Kepala Pelaksana Badan Penanggulangan Bencana Daerah (BPBD) Gunung Kidul Edy Basuki di Gunung Kidul, Ahad (13/10) mengatakan kekeringan di wilayah Gunung Kidul meluas di 16 kecamatan dari 18 kecamatan yang ada.
"Banyaknya bantuan dari pihak luar, sehingga anggaran masih tersedia hingga beberapa hari ke depan. Hingga pertengahan Oktober 2019 wilayah Gunung Kidul belum hujan," kata Edy.
Ia mengatakan kecamatan yang baru terdampak kekeringan yakni Kecamatan Karangmojo. Meski luasan terdampak kekeringan terus bertambah, hingga sekarang pemkab belum menetapkan status darurat kekeringan.
Alokasi anggaran 2019 untuk droping air sebanyak Rp 530 juta, yang digunakan untuk membeli air dan kebutuhan droping seperti baham bakar minyak dan spare part mobil tangki.
Nantinya jika status kekeringan ditingkatkan pihaknya bisa mengakses anggaran belanja tak terduga dan bantuan pemerintah pusat. Tapi dikarenakan armada yang dimiliki terbatas, maka kita bertahan dengan anggaran yang melekat di BPBD. Nanti setelah dananya akan habis status darurat baru akan ditetapkan.

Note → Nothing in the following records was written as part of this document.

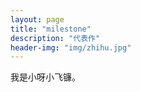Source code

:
 ```yaml
---
layout: page
title: "milestone"
description: "代表作"
header-img: "img/zhihu.jpg"
---
```


我是小呀小飞镰。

"Statusnya belum meningkat karena masih memiliki stok bantuan dari pihak ke tiga, jadi belum ada peningkatan status," katanya.
Edy mengatakan hujan di wilayah Gunung Kidul diperkirakan dimulai November mendatang. Untuk itu pihaknya berharap masyarakat untuk menghemat air bersih. "Untuk hujan diperkirakan pertengahan November," katanya.
Sementara itu, Sekretaris Daerah (Sekda) Gunung Kidul Drajad Ruswandono mengaku berterima kasih atas bantuan pihak ketiga untuk mengatasi masalah krisis air. Meski demikian, pemkab tidak ingin terus-terusan bergantung terhadap bantuan.
"Kami berupaya melakukan pencarian sumber air baru," katanya.